「糀のやさしい甘み」って何?その正体をロジカルに解説します

こんにちは。 モリゼ代表の酒師です。

糀を使った食品の紹介で、「糀ならではの、やさしい甘み」という言葉をよく見かけませんか?

「なんだか曖昧でよく分からないな」 「砂糖と比べて、本当にそんなに違うの?」
そう感じた方もいらっしゃるかもしれません。

今回は、そんな「糀のやさしい甘み」の正体を、少し科学的な視点から、分かりやすくロジカルに解き明かします。

まずは砂糖の甘さを知る

糀の甘みを理解するために、まずは比較対象である砂糖について考えてみましょう。

私たちが普段使う白い砂糖(上白糖など)の主成分はショ糖という糖質です。ショ糖は、甘みの成分がギュッと凝縮された純粋な結晶のようなもの。だから、舌に乗せた瞬間に「ガツン!」とストレートで強い甘さを感じます。その甘さはシンプルで、後を引かずにスッと消えていくのが特徴です。

糀の甘みは「オーケストラ」のようなもの

一方、糀が生み出す甘みは、砂糖のような単一的なソロ演奏ではなく、さながら「オーケストラ」のような複雑で奥行きのある味わいです。つまりたくさんの種類の糖が合わさって「甘み」を作るのです。

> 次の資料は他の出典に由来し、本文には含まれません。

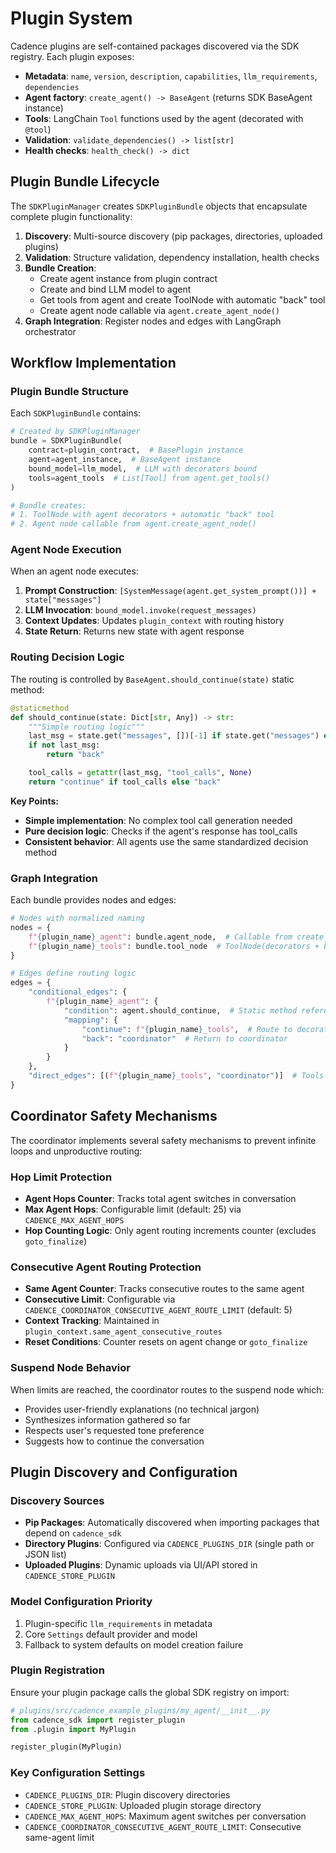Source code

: # Plugin System

Cadence plugins are self-contained packages discovered via the SDK registry. Each plugin exposes:

- **Metadata**: `name`, `version`, `description`, `capabilities`, `llm_requirements`, `dependencies`
- **Agent factory**: `create_agent() -> BaseAgent` (returns SDK BaseAgent instance)
- **Tools**: LangChain `Tool` functions used by the agent (decorated with `@tool`)
- **Validation**: `validate_dependencies() -> list[str]`
- **Health checks**: `health_check() -> dict`

## Plugin Bundle Lifecycle

The `SDKPluginManager` creates `SDKPluginBundle` objects that encapsulate complete plugin functionality:

1. **Discovery**: Multi-source discovery (pip packages, directories, uploaded plugins)
2. **Validation**: Structure validation, dependency installation, health checks
3. **Bundle Creation**:
    - Create agent instance from plugin contract
    - Create and bind LLM model to agent
    - Get tools from agent and create ToolNode with automatic "back" tool
    - Create agent node callable via `agent.create_agent_node()`
4. **Graph Integration**: Register nodes and edges with LangGraph orchestrator

## Workflow Implementation

### Plugin Bundle Structure

Each `SDKPluginBundle` contains:

```python
# Created by SDKPluginManager
bundle = SDKPluginBundle(
    contract=plugin_contract,  # BasePlugin instance
    agent=agent_instance,  # BaseAgent instance
    bound_model=llm_model,  # LLM with decorators bound
    tools=agent_tools  # List[Tool] from agent.get_tools()
)

# Bundle creates:
# 1. ToolNode with agent decorators + automatic "back" tool
# 2. Agent node callable from agent.create_agent_node()
```

### Agent Node Execution

When an agent node executes:

1. **Prompt Construction**: `[SystemMessage(agent.get_system_prompt())] + state["messages"]`
2. **LLM Invocation**: `bound_model.invoke(request_messages)`
3. **Context Updates**: Updates `plugin_context` with routing history
4. **State Return**: Returns new state with agent response

### Routing Decision Logic

The routing is controlled by `BaseAgent.should_continue(state)` static method:

```python
@staticmethod
def should_continue(state: Dict[str, Any]) -> str:
    """Simple routing logic"""
    last_msg = state.get("messages", [])[-1] if state.get("messages") else None
    if not last_msg:
        return "back"

    tool_calls = getattr(last_msg, "tool_calls", None)
    return "continue" if tool_calls else "back"
```

**Key Points:**

- **Simple implementation**: No complex tool call generation needed
- **Pure decision logic**: Checks if the agent's response has tool_calls
- **Consistent behavior**: All agents use the same standardized decision method

### Graph Integration

Each bundle provides nodes and edges:

```python
# Nodes with normalized naming
nodes = {
    f"{plugin_name}_agent": bundle.agent_node,  # Callable from create_agent_node()
    f"{plugin_name}_tools": bundle.tool_node  # ToolNode(decorators + back_tool)
}

# Edges define routing logic
edges = {
    "conditional_edges": {
        f"{plugin_name}_agent": {
            "condition": agent.should_continue,  # Static method reference
            "mapping": {
                "continue": f"{plugin_name}_tools",  # Route to decorators
                "back": "coordinator"  # Return to coordinator
            }
        }
    },
    "direct_edges": [(f"{plugin_name}_tools", "coordinator")]  # Tools always return
}
```

## Coordinator Safety Mechanisms

The coordinator implements several safety mechanisms to prevent infinite loops and unproductive routing:

### Hop Limit Protection

- **Agent Hops Counter**: Tracks total agent switches in conversation
- **Max Agent Hops**: Configurable limit (default: 25) via `CADENCE_MAX_AGENT_HOPS`
- **Hop Counting Logic**: Only agent routing increments counter (excludes `goto_finalize`)

### Consecutive Agent Routing Protection

- **Same Agent Counter**: Tracks consecutive routes to the same agent
- **Consecutive Limit**: Configurable via `CADENCE_COORDINATOR_CONSECUTIVE_AGENT_ROUTE_LIMIT` (default: 5)
- **Context Tracking**: Maintained in `plugin_context.same_agent_consecutive_routes`
- **Reset Conditions**: Counter resets on agent change or `goto_finalize`

### Suspend Node Behavior

When limits are reached, the coordinator routes to the suspend node which:

- Provides user-friendly explanations (no technical jargon)
- Synthesizes information gathered so far
- Respects user's requested tone preference
- Suggests how to continue the conversation

## Plugin Discovery and Configuration

### Discovery Sources

- **Pip Packages**: Automatically discovered when importing packages that depend on `cadence_sdk`
- **Directory Plugins**: Configured via `CADENCE_PLUGINS_DIR` (single path or JSON list)
- **Uploaded Plugins**: Dynamic uploads via UI/API stored in `CADENCE_STORE_PLUGIN`

### Model Configuration Priority

1. Plugin-specific `llm_requirements` in metadata
2. Core `Settings` default provider and model
3. Fallback to system defaults on model creation failure

### Plugin Registration

Ensure your plugin package calls the global SDK registry on import:

```python
# plugins/src/cadence_example_plugins/my_agent/__init__.py
from cadence_sdk import register_plugin
from .plugin import MyPlugin

register_plugin(MyPlugin)
```

### Key Configuration Settings

- `CADENCE_PLUGINS_DIR`: Plugin discovery directories
- `CADENCE_STORE_PLUGIN`: Uploaded plugin storage directory
- `CADENCE_MAX_AGENT_HOPS`: Maximum agent switches per conversation
- `CADENCE_COORDINATOR_CONSECUTIVE_AGENT_ROUTE_LIMIT`: Consecutive same-agent limit
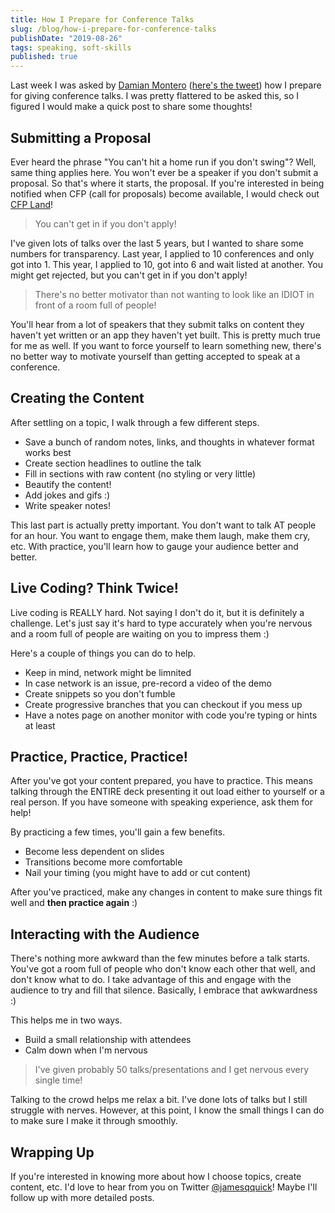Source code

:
 ```yaml
---
title: How I Prepare for Conference Talks
slug: /blog/how-i-prepare-for-conference-talks
publishDate: "2019-08-26"
tags: speaking, soft-skills
published: true
---
```


Last week I was asked by [Damian Montero](https://twitter.com/DamianMontero) ([here's the tweet](https://twitter.com/DamianMontero/status/1163130404771119110?s=20)) how I prepare for giving conference talks. I was pretty flattered to be asked this, so I figured I would make a quick post to share some thoughts!

## Submitting a Proposal

Ever heard the phrase "You can't hit a home run if you don't swing"? Well, same thing applies here. You won't ever be a speaker if you don't submit a proposal. So that's where it starts, the proposal. If you're interested in being notified when CFP (call for proposals) become available, I would check out [CFP Land](https://www.cfpland.com)!

> You can't get in if you don't apply!

I've given lots of talks over the last 5 years, but I wanted to share some numbers for transparency. Last year, I applied to 10 conferences and only got into 1. This year, I applied to 10, got into 6 and wait listed at another. You might get rejected, but you can't get in if you don't apply!

> There's no better motivator than not wanting to look like an IDIOT in front of a room full of people!

You'll hear from a lot of speakers that they submit talks on content they haven't yet written or an app they haven't yet built. This is pretty much true for me as well. If you want to force yourself to learn something new, there's no better way to motivate yourself than getting accepted to speak at a conference.

## Creating the Content

After settling on a topic, I walk through a few different steps.

- Save a bunch of random notes, links, and thoughts in whatever format works best
- Create section headlines to outline the talk
- Fill in sections with raw content (no styling or very little)
- Beautify the content!
- Add jokes and gifs :)
- Write speaker notes!

This last part is actually pretty important. You don't want to talk AT people for an hour. You want to engage them, make them laugh, make them cry, etc. With practice, you'll learn how to gauge your audience better and better.

## Live Coding? Think Twice!

Live coding is REALLY hard. Not saying I don't do it, but it is definitely a challenge. Let's just say it's hard to type accurately when you're nervous and a room full of people are waiting on you to impress them :)

Here's a couple of things you can do to help.

- Keep in mind, network might be limnited
- In case network is an issue, pre-record a video of the demo
- Create snippets so you don't fumble
- Create progressive branches that you can checkout if you mess up
- Have a notes page on another monitor with code you're typing or hints at least

## Practice, Practice, Practice!

After you've got your content prepared, you have to practice. This means talking through the ENTIRE deck presenting it out load either to yourself or a real person. If you have someone with speaking experience, ask them for help!

By practicing a few times, you'll gain a few benefits.

- Become less dependent on slides
- Transitions become more comfortable
- Nail your timing (you might have to add or cut content)

After you've practiced, make any changes in content to make sure things fit well and **then practice again** :)

## Interacting with the Audience

There's nothing more awkward than the few minutes before a talk starts. You've got a room full of people who don't know each other that well, and don't know what to do. I take advantage of this and engage with the audience to try and fill that silence. Basically, I embrace that awkwardness :)

This helps me in two ways.

- Build a small relationship with attendees
- Calm down when I'm nervous

> I've given probably 50 talks/presentations and I get nervous every single time!

Talking to the crowd helps me relax a bit. I've done lots of talks but I still struggle with nerves. However, at this point, I know the small things I can do to make sure I make it through smoothly.

## Wrapping Up

If you're interested in knowing more about how I choose topics, create content, etc. I'd love to hear from you on Twitter [@jamesqquick](https://twitter.com/jamesqquick)! Maybe I'll follow up with more detailed posts.
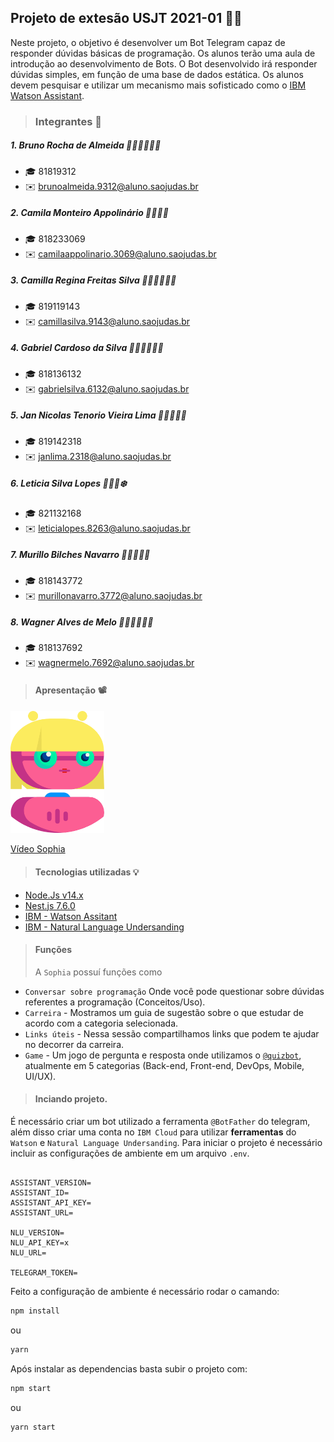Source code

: ## Projeto de extesão USJT 2021-01 🤖📕

Neste projeto, o objetivo é desenvolver um Bot Telegram capaz de responder dúvidas básicas de programação. Os alunos terão uma aula de introdução ao desenvolvimento de Bots. O Bot desenvolvido irá responder dúvidas simples, em função de uma base de dados estática. Os alunos devem pesquisar e utilizar um mecanismo mais sofisticado como o [IBM Watson Assistant](https://developer.ibm.com/articles/introduction-watson-assistant/).

> ### Integrantes 💼

##### 1. Bruno Rocha de Almeida 👨🏾‍💻🧛🏾‍♂️

- 🎓 81819312
- ✉️ brunoalmeida.9312@aluno.saojudas.br

##### 2. Camila Monteiro Appolinário 👩🏻‍💻🤖

- 🎓 818233069
- ✉️ camilaappolinario.3069@aluno.saojudas.br

##### 3. Camilla Regina Freitas Silva 👩🏻‍💻🦹🏻‍♀️

- 🎓 819119143
- ✉️ camillasilva.9143@aluno.saojudas.br

##### 4. Gabriel Cardoso da Silva 👨🏻‍💻👨🏻‍💼

- 🎓 818136132
- ✉️ gabrielsilva.6132@aluno.saojudas.br

##### 5. Jan Nicolas Tenorio Vieira Lima 👨🏻‍💻🧞‍♂️

- 🎓 819142318
- ✉️ janlima.2318@aluno.saojudas.br

##### 6. Leticia Silva Lopes 👩🏻‍💻❄️

- 🎓 821132168
- ✉️ leticialopes.8263@aluno.saojudas.br

##### 7. Murillo Bilches Navarro 👨🏻‍💻🧙‍♂️

- 🎓 818143772
- ✉️ murillonavarro.3772@aluno.saojudas.br

##### 8. Wagner Alves de Melo 👨🏻‍💻🧛🏻‍♂️

- 🎓 818137692
- ✉️ wagnermelo.7692@aluno.saojudas.br

> #### Apresentação 📽️

<img src="public/../public/images/sophia.png" width="150px" >

[Vídeo Sophia]()

> #### Tecnologias utilizadas 💡

- [Node.Js v14.x](https://nodejs.org/en/download/)
- [Nest.js 7.6.0](https://nestjs.com/)
- [IBM - Watson Assitant](https://www.ibm.com/br-pt/cloud/watson-assistant)
- [IBM - Natural Language Undersanding](https://www.ibm.com/br-pt/cloud/watson-natural-language-understanding)

> #### Funções
>
> A `Sophia` possuí funções como

- `Conversar sobre programação` Onde você pode questionar sobre dúvidas referentes a programação (Conceitos/Uso).
- `Carreira` - Mostramos um guia de sugestão sobre o que estudar de acordo com a categoria selecionada.
- `Links úteis` - Nessa sessão compartilhamos links que podem te ajudar no decorrer da carreira.
- `Game` - Um jogo de pergunta e resposta onde utilizamos o [`@quizbot`](https://telegram.org/tour/quizbot), atualmente em 5 categorias (Back-end, Front-end, DevOps, Mobile, UI/UX).

> #### Inciando projeto.

É necessário criar um bot utilizado a ferramenta `@BotFather` do telegram, além disso criar uma conta no `IBM Cloud` para utilizar **ferramentas** do `Watson` e `Natural Language Undersanding`.
Para iniciar o projeto é necessário incluir as configurações de ambiente em um arquivo `.env`.

```.properties

ASSISTANT_VERSION=
ASSISTANT_ID=
ASSISTANT_API_KEY=
ASSISTANT_URL=

NLU_VERSION=
NLU_API_KEY=x
NLU_URL=

TELEGRAM_TOKEN=
```

Feito a configuração de ambiente é necessário rodar o camando:

```bash
npm install
```

ou

```bash
yarn
```

Após instalar as dependencias basta subir o projeto com:

```bash
npm start
```

ou

```bash
yarn start
```
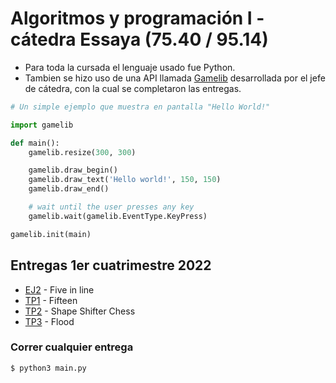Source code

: # Algoritmos y programación I - cátedra Essaya (75.40 / 95.14)

- Para toda la cursada el lenguaje usado fue Python.
- Tambien se hizo uso de una API llamada [Gamelib](https://github.com/dessaya/python-gamelib) desarrollada por el jefe de cátedra, con la cual se completaron las entregas.

```python
# Un simple ejemplo que muestra en pantalla "Hello World!"

import gamelib

def main():
    gamelib.resize(300, 300)

    gamelib.draw_begin()
    gamelib.draw_text('Hello world!', 150, 150)
    gamelib.draw_end()

    # wait until the user presses any key
    gamelib.wait(gamelib.EventType.KeyPress)

gamelib.init(main)
```

## Entregas 1er cuatrimestre 2022
- [EJ2](https://github.com/Igris-1/Algoritmos-y-programacion-I/tree/main/EJ2) - Five in line
- [TP1](https://github.com/Igris-1/Algoritmos-y-programacion-I/tree/main/TP1%20-%20Fifteen) - Fifteen
- [TP2](https://github.com/Igris-1/Algoritmos-y-programacion-I/tree/main/TP2%20-%20Shape%20Shifter%20Chess) - Shape Shifter Chess
- [TP3](https://github.com/Igris-1/Algoritmos-y-programacion-I/tree/main/TP3%20-%20Flood) - Flood

### Correr cualquier entrega
```
$ python3 main.py
```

その理由は、糀が持つ「酵素」の働きにあります。糀の甘みは、お米のでんぷんが、麹菌の作り出すアミラーゼという酵素によって分解されることで生まれます。この過程で、砂糖の「ショ糖」とは異なる、複数の種類の糖が生まれるのです。

  • ブドウ糖: すっきりとしたキレのある甘み
  • オリゴ糖: 穏やかで、まろやかな甘みまた、糀の発酵で生まれるオリゴ糖は、さらに細かく見ると様々な種類があります。例えば、イソマルトオリゴ糖やマルトトリオースなどです。これらのオリゴ糖は消化されにくく、そのまま腸まで届いて善玉菌のエサとなり、腸内環境を整える働きがあると言われています。

甘みだけじゃない!「旨み」が奥行きを生む

さらに、糀のすごいところは、甘みだけでなく「旨み」も同時に作り出している点です。

麹菌は、アミラーゼだけでなく、もう一つの重要な酵素プロテアーゼも生み出します。このプロテアーゼは、タンパク質を分解して、旨み成分である「アミノ酸」を作り出す働きを持っています。

つまり、糀の甘みの中には、

  • 複数の糖が織りなす、複雑でやわらかな甘み
  • アミノ酸がもたらす、豊かな旨みこの二つが共存しているのです。甘みと旨みが合わさることで、ただ甘いだけではない、味にぐっと深みと奥行きが生まれます。

糀シロップ コージローは「時間」をかけて甘みを引き出す

糀シロップ コージローでは、この酵素の力を最大限に引き出すために、とても長い時間をかけています。私たちは、90時間という時間をかけてじっくりと米麹を培養し、そこからさらに25時間かけてシロップを発酵させています。

なぜここまで時間をかけるのか。それは、甘みを生み出すアミラーゼなどの酵素に最大限に働いてもらうためです。時間をかけることで、お米が持つ本来の甘さを限界まで引き出すことができるのです。だから、砂糖を一切使わなくても、しっかりとした甘さとコクのある味わいが生まれます。

やさしい甘みの正体は「複雑さ」

「やさしい甘み」という言葉の裏には、

  • 複数の糖が作り出す、複雑でまろやかな甘み
  • アミノ酸が生み出す、味の奥行きとなる旨み

という、麹菌の酵素が生み出す仕組みがありました。

糀の甘みとしてよく言われる「やさしい甘み」は、決して曖昧な感覚的なものではありません。それは様々な成分が絶妙なバランスで組み合わさってできた、いわば発酵の芸術作品のようなものです。この複雑さこそが、私たちが「やさしい」と感じる甘みの正体なのです。

糀シロップコージローの「やさしい甘み」の中に広がる複雑な味わいを、ぜひ意識してみてください。
きっと、新しい発見があるはずです。